Il y a bien sûr, parmi les autres séquences incontournables, la fabuleuse collection complète des Livres de Poche de Dewaere qui connaît chaque titre et chaque auteur à partir d'un numéro (spécial dédicace pour Sylvain), la scène sublime et fabuleuse que je me suis passée en boucle sur Gervase de Brumaire, le plus grand clarinettiste du monde, et sur le "petit père Mozart", mort à 35 ans parce qu'à l'époque "on claquait pour un rien". Il est difficile à chaque fois de ne pas faire le parallèle avec le petit père Dewaere qui illumine de sa présence chacun de ses films. On se dit que ce type ne serait jamais devenu comme le gros Depardieu qui cachetonne dans la plupart de ses dernières apparitions. Enfin bon, on gardera de ce film cette image qui est la seule à avoir un rapport avec le titre, lorsque Dewaere sort un mouchoir pour sécher les pleurs de Carole Laure et finit par essuyer les larmes de Depardieu - on imagine un grondement d'éclats de rire dans les secondes qui ont suivi le mot "coupez". Toute une époque. (Shang - 16/11/07)
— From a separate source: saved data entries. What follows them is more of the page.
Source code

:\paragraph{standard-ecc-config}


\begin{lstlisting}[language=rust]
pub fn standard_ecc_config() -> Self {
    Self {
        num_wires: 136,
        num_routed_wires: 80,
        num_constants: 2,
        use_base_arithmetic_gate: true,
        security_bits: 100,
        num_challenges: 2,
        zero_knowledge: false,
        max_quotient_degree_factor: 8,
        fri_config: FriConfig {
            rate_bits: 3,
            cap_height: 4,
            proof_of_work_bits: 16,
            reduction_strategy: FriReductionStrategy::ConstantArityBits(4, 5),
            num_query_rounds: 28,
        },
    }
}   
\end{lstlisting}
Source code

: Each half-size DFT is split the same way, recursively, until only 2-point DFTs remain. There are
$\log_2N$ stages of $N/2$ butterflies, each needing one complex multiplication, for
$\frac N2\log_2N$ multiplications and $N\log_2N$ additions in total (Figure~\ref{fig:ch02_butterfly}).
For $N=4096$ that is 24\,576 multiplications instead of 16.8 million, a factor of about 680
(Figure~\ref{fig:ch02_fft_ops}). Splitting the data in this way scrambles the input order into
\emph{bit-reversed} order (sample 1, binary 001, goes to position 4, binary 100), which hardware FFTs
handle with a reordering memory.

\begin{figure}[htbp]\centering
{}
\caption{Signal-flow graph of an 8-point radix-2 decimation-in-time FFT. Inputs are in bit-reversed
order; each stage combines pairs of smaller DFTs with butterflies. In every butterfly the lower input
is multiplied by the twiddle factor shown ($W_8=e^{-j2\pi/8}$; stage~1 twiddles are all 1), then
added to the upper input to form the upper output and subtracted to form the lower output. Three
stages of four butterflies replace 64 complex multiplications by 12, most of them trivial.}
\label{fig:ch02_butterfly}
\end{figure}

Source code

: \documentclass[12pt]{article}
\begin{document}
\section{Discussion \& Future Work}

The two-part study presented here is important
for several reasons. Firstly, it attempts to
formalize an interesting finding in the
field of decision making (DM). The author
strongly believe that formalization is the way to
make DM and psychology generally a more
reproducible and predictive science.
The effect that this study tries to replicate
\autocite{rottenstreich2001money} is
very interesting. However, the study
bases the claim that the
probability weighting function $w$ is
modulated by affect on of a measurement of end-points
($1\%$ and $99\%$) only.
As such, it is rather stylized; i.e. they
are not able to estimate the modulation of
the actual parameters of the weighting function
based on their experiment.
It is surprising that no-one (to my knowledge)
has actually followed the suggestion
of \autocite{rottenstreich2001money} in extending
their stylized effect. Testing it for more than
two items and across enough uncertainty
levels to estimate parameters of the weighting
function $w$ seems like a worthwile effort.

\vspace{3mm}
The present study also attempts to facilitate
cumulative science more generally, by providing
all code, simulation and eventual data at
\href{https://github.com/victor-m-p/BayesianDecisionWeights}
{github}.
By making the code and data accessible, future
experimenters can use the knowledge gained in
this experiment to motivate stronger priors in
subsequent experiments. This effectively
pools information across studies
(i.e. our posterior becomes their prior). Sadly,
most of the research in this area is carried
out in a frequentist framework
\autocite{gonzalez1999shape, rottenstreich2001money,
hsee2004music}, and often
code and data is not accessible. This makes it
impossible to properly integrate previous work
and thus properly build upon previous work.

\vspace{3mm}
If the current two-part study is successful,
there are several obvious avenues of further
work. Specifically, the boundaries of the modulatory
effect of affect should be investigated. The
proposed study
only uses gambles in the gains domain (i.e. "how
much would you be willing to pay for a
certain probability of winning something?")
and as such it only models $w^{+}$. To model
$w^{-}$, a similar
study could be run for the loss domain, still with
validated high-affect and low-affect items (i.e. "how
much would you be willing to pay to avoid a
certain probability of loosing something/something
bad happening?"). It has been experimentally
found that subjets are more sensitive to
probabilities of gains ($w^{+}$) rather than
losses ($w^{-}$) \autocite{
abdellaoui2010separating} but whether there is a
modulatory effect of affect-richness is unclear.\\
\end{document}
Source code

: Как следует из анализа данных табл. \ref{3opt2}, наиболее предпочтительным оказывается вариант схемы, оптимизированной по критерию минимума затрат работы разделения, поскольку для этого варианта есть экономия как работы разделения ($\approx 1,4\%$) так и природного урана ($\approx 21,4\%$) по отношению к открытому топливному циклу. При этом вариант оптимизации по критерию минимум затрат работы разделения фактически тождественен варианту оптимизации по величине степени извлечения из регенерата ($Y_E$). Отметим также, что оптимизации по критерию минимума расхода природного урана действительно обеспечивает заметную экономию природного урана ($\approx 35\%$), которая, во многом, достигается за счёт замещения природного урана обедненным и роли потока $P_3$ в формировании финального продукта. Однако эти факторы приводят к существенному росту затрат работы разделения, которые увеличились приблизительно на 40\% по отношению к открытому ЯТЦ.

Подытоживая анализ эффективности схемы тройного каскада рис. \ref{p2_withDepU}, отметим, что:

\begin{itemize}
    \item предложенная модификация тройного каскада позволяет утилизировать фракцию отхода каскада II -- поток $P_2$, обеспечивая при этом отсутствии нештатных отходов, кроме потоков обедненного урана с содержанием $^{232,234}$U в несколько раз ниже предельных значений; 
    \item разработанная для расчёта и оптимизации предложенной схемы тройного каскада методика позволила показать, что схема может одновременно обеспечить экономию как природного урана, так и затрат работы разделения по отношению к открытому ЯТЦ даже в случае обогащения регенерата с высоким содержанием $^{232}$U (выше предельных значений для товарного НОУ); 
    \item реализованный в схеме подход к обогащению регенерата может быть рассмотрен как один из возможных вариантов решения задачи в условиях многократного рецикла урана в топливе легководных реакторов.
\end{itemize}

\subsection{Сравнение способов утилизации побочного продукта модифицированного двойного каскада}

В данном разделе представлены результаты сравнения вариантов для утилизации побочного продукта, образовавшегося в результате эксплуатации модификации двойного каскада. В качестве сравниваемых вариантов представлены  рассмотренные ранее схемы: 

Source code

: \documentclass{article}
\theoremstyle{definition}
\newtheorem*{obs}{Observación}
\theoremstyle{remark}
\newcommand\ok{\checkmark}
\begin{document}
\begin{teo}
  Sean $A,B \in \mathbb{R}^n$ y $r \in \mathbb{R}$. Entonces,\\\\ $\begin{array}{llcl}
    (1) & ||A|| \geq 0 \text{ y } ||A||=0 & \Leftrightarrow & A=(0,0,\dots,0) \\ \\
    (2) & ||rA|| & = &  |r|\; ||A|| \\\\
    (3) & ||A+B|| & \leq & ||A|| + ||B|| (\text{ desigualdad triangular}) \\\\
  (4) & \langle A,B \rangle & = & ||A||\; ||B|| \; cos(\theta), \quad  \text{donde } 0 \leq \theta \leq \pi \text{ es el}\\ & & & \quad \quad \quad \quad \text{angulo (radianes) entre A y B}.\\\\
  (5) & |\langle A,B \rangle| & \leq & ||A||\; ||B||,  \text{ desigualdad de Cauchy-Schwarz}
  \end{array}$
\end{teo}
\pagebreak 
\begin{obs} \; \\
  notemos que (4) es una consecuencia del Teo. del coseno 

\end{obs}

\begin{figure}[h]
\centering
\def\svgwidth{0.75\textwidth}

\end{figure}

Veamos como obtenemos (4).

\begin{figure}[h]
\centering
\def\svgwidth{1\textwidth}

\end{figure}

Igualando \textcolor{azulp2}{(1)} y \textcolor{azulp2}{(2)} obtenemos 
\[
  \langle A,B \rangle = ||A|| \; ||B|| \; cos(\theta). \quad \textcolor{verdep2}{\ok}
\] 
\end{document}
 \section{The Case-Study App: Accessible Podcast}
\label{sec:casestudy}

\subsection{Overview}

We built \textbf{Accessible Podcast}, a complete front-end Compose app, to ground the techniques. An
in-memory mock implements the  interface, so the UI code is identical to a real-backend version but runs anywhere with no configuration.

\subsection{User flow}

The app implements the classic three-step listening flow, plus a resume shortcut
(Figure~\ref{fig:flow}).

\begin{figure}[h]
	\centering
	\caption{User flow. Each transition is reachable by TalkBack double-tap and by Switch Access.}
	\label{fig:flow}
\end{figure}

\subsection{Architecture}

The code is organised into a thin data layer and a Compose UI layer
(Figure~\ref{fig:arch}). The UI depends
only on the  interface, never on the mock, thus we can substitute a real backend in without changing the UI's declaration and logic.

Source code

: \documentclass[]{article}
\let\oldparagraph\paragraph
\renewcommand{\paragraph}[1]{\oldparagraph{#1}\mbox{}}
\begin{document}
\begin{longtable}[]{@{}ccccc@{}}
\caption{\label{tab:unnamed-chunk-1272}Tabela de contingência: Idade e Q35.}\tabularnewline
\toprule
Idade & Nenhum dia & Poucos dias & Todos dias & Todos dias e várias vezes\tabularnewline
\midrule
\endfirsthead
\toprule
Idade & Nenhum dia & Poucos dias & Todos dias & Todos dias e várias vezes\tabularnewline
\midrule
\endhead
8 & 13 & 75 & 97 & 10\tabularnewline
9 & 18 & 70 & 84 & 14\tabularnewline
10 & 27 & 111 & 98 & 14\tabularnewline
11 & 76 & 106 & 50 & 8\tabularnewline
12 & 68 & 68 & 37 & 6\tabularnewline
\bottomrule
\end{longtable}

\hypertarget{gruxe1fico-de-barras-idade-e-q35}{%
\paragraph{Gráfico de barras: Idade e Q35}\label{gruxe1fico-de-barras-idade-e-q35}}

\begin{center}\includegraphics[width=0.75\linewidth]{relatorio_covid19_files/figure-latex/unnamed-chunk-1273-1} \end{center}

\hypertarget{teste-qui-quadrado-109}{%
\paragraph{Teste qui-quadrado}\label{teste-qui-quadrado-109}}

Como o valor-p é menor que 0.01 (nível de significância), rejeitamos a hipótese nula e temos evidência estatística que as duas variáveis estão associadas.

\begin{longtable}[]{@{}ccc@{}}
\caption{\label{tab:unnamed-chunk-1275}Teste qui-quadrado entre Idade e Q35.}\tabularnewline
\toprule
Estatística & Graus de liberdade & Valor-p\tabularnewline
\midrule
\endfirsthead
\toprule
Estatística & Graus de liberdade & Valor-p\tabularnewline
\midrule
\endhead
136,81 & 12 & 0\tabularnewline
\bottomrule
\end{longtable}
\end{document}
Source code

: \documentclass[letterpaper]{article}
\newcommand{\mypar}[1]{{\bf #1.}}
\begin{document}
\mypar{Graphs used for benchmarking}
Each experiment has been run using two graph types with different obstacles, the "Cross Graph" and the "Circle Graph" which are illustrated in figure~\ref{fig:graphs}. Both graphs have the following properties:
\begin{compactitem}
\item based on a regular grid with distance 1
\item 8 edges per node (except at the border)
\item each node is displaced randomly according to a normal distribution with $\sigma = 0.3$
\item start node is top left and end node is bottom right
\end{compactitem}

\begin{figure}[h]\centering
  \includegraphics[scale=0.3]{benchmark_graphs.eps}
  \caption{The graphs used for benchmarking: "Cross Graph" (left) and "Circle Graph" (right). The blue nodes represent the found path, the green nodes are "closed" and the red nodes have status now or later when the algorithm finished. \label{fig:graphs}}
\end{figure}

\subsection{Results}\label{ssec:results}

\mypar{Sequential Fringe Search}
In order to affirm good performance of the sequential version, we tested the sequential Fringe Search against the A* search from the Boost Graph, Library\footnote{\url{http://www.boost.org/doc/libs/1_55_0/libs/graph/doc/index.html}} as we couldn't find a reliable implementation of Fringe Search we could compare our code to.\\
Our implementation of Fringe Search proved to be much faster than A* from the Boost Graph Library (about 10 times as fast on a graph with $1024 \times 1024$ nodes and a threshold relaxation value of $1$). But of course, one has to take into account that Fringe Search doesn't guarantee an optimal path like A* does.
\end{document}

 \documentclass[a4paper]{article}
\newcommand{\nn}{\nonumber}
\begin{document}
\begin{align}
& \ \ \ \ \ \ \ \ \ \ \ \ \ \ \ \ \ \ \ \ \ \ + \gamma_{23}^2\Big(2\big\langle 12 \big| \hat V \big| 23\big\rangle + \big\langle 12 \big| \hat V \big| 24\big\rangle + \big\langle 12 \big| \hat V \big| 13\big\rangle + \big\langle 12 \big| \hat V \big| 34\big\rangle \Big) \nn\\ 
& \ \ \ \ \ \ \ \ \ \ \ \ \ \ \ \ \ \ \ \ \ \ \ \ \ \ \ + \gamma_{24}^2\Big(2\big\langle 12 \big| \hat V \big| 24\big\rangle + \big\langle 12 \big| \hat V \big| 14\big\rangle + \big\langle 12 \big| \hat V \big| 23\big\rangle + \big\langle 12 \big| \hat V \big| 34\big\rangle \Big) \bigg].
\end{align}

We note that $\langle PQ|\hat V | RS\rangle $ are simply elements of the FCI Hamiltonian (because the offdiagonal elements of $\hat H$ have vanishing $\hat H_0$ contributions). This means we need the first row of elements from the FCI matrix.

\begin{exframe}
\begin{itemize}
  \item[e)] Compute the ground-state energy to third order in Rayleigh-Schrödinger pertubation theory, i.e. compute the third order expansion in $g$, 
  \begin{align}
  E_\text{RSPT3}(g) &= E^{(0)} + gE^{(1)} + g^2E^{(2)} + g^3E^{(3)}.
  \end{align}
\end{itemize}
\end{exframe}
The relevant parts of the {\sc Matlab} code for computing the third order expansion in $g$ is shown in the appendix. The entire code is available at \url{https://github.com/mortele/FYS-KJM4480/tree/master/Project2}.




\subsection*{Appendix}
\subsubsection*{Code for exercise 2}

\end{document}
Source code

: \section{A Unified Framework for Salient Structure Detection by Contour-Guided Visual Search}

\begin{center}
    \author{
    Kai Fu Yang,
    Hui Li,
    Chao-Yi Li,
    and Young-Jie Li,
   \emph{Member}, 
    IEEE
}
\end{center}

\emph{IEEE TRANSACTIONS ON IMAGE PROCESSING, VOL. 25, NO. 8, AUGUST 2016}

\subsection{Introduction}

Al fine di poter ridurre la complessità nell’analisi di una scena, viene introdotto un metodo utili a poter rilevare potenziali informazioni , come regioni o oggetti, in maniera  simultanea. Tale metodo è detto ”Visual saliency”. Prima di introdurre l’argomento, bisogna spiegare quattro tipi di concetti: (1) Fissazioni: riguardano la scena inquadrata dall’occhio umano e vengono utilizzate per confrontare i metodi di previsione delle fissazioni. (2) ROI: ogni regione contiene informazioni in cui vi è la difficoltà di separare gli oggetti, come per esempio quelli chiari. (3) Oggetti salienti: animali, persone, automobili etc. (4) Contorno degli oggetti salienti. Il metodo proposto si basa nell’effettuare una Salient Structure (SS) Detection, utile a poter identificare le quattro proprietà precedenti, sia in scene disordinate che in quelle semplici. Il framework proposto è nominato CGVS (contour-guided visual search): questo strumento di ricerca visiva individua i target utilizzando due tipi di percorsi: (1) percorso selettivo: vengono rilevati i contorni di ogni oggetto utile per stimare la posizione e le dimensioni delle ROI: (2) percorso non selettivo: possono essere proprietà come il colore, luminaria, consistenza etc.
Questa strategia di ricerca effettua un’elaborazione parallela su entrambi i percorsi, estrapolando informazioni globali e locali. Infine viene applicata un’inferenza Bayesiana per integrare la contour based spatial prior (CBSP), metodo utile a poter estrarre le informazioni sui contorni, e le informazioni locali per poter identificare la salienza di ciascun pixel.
Toute une époque, oui, et même nettement plus libérée qu'aujourd'hui : on a du mal à imaginer comment un tel film pourrait sortir aujourd'hui ; il se ferait immédiatement taxer de phallocrate, pédophile et vulgaire. Alors que, oui, tout n'est que poésie là-dedans. Certes, la vision de la femme est absolument consternante, et Depardieu balance à peu près un skud capable de lui attirer les foudres féministes à la seconde. Mais tout ça passe comme une lettre à la Poste grâce à la finesse des dialogues et des acteurs : Depardieu n'a jamais été aussi féminin, voix suave, regard d'enfant ; Dewaere joue sans scrupule le Loser Magnifique, et leur interprétation désamorce tout soupçon de graveleux dans les situations. Et puis l'audace des épisodes de la trame force le respect : pas du tout d'accord avec mon compère pour dire que la deuxième moitié est chiante. Au contraire, je la trouve pour ma part presque supérieure à la première : les bons mots, même brillants, enfermaient un peu le film dans la comédie de moeurs ; l'arrivée du vrai sujet (comment une femme frustrée se met à s'épanouir sexuellement et intellectuellement avec un enfant de 13 ans, comment son besoin de maternité se change en déviance sexuelle) le fait entrer dans un ton plus adulte, qui n'enlève rien à l'insolence. On a droit à quelques séquences qui bluffent par le courage frontal avec lequel Blier appelle un chat un chat : gros plan sur un sexe de femme façon Courbet lors de la scène d'initiation du jaune gamin (un mix entre Truffaut et Casanova), un massacre de bourgeois sur la fin, une famille recomposée absolument tordue sur la fin (Serrault vient s'ajouter au tableau en pervers pépère amoureux de Mozart et de l'anisette)... L'esprit purement soixante-huitard flotte là-dessus, ainsi que quelques inspirations de cinéma italien (mais teinté de l'élégance littéraire française), et on a l'impression que Blier ne s'interdit rien. Du coup, le film n'a pas pris beaucoup de rides (peut-être un poil dans la réalisation et dans le montage un peu amateur), et on continue à ouvrir des yeux ronds devant ce petit trésor anarcho-punkoïdo-harakiriesque teinté de flaubertisme. Pas moins. (Gols - 23/01/13)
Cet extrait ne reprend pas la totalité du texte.